Wagner beschwor die Gemeinsamkeit der Demokraten. "Unsere Gegner sind die Feinde der Demokratie", sagte er. Dass er die AfD dazu zählt, machte er unter anderem mit Zitaten des thüringischen AfD-Landeschefs Björn Höcke klar: Dieser hat unter anderem "wohltemperierte Grausamkeiten" in der Migrationspolitik als nötig bezeichnet.

Ministerpräsident Rhein wird heftig

Besonders heftig wurde Ministerpräsident Boris Rhein (CDU): "Wer so redet, wer so denkt, der ist eine Schande für Deutschland", rief er erregt der AfD zu.

Dass die Partei sich als bürgerlich-konservativ bezeichnet, sei unsinnig.

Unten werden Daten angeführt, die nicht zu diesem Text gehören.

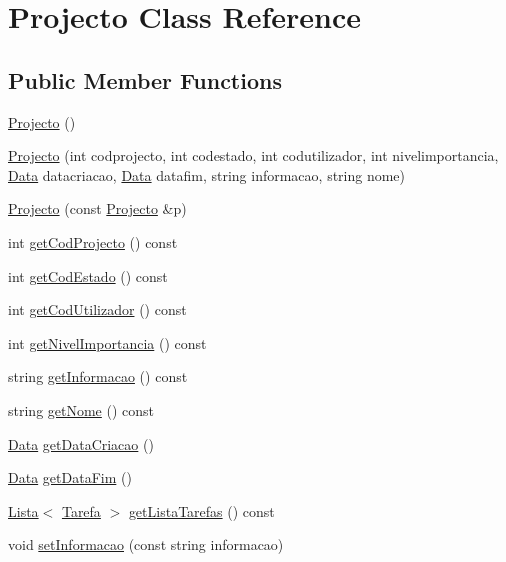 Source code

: \hypertarget{class_projecto}{\section{Projecto Class Reference}
\label{class_projecto}
}
\subsection*{Public Member Functions}
\begin{DoxyCompactItemize}
\item 
\hyperlink{class_projecto_acd3fb7ded07dde2a33c2f536747b84fd}{Projecto} ()
\item 
\hyperlink{class_projecto_a32713d07acc126313a94451ba6cf8f8a}{Projecto} (int codprojecto, int codestado, int codutilizador, int nivelimportancia, \hyperlink{class_data}{Data} datacriacao, \hyperlink{class_data}{Data} datafim, string informacao, string nome)
\item 
\hyperlink{class_projecto_ac5c791a42ac9a2698e6a60c9893e9e82}{Projecto} (const \hyperlink{class_projecto}{Projecto} \&p)
\item 
int \hyperlink{class_projecto_a2cebbbd7c3da1d91442ec123bd21fcc8}{get\-Cod\-Projecto} () const 
\item 
int \hyperlink{class_projecto_a257ceba804401bd5ba11656bd3eb5056}{get\-Cod\-Estado} () const 
\item 
int \hyperlink{class_projecto_a46639e3eef60632ad755e813341ade3d}{get\-Cod\-Utilizador} () const 
\item 
int \hyperlink{class_projecto_abc7ad8692546240e8af222bd799b025b}{get\-Nivel\-Importancia} () const 
\item 
string \hyperlink{class_projecto_aa2311080a1ac32e5b0a9f405a5e1ce00}{get\-Informacao} () const 
\item 
string \hyperlink{class_projecto_ab550054e131eaa02c6886de83c3758a9}{get\-Nome} () const 
\item 
\hyperlink{class_data}{Data} \hyperlink{class_projecto_a622fa8ce7efce0043731d9ddbd4eaf77}{get\-Data\-Criacao} ()
\item 
\hyperlink{class_data}{Data} \hyperlink{class_projecto_a12fa61b110c99d70b993da661e9c1fb1}{get\-Data\-Fim} ()
\item 
\hyperlink{class_lista}{Lista}$<$ \hyperlink{class_tarefa}{Tarefa} $>$ \hyperlink{class_projecto_a4da8f6681c4741db0c9d4e04eb793516}{get\-Lista\-Tarefas} () const 
\item 
void \hyperlink{class_projecto_a6f5d0bcd5047e203aaf3a1bdd38f26ec}{set\-Informacao} (const string informacao)

\end{DoxyCompactItemize}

Rhein fügte hinzu: "Das wird niemals geschehen, dass es eine Koalition meiner Partei mit Ihrer Partei gibt." Das sagte Rhein, weil AfD-Fraktionschef Robert Lambrou immer wieder vorbringt, die beiden Parteien verträten die Mehrheit des bürgerlichen Lagers und sollten koalieren.

Streit über "Junge Alternative"

Bürgerlich-konservativ ist es laut Rhein im Unterschied zur AfD, den Staat und seine Demokratie zu schützen. Wie auch andere Redner führte er als Beleg für die Demokratiefeindlichkeit der AfD zudem an, dass Lambrou die Junge Alternative (JA) als "festen Bestandteil" der Partei bezeichnet hatte.

Gerade hat das Verwaltungsgericht Köln entschieden, dass der Bundesverfassungsschutz die JA als gesichert extremistisch überwachen darf. Vier Abgeordnete der AfD-Landtagsfraktion gehören der als Verein organisierten, der Partei nahestehenden JA an.

SPD: "Gut, dass Sie nicht die Mehrheit sind"

"Eine Partei, die die Demokratie beschädigen will, ist keine Alternative“, sagte FDP-Fraktionsvorsitzende Wiebke Knell. Gemeinsam müsse man deutlich machen, dass die Parteien des demokratischen Spektrums Alternativen für die Wähler böten.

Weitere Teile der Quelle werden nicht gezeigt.